**Available data**

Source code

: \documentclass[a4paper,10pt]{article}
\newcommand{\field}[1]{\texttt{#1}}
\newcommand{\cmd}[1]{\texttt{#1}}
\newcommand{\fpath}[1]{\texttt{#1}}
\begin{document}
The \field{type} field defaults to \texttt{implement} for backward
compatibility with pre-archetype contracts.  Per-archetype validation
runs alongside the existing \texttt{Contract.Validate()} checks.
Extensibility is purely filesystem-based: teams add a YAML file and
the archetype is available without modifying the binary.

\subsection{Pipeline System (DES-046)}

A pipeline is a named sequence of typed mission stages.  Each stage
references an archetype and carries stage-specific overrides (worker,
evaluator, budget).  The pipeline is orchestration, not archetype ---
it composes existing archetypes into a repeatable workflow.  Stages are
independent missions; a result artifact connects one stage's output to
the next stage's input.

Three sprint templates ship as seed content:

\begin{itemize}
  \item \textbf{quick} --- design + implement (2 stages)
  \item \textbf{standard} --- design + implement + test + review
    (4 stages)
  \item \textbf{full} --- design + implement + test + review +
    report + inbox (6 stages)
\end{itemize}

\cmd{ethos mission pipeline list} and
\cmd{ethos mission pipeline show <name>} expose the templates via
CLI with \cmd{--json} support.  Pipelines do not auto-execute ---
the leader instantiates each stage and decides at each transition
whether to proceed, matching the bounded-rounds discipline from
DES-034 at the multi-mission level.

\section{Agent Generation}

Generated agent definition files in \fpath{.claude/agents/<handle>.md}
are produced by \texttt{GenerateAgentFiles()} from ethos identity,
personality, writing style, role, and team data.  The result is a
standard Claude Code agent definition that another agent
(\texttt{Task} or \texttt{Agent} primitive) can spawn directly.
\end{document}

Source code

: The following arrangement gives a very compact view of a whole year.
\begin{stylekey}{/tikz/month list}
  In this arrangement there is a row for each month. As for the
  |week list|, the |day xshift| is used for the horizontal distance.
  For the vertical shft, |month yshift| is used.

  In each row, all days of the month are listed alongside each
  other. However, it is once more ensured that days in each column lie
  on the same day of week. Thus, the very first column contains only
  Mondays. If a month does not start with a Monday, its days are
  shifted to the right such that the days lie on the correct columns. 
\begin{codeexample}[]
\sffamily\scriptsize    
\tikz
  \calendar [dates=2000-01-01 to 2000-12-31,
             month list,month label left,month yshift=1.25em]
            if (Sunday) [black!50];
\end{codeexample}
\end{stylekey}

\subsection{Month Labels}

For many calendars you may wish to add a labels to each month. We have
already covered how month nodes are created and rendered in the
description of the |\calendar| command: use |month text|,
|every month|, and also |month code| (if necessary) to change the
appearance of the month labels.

**Exercise instructions**
The answer should consist solely of the lines from the one that contains "shifted to the" through the end of the material above, copied exactly.

**Exercise output**
  shifted to the right such that the days lie on the correct columns. 
\begin{codeexample}[]
\sffamily\scriptsize    
\tikz
  \calendar [dates=2000-01-01 to 2000-12-31,
             month list,month label left,month yshift=1.25em]
            if (Sunday) [black!50];
\end{codeexample}
\end{stylekey}

\subsection{Month Labels}

For many calendars you may wish to add a labels to each month. We have
already covered how month nodes are created and rendered in the
description of the |\calendar| command: use |month text|,
|every month|, and also |month code| (if necessary) to change the
appearance of the month labels.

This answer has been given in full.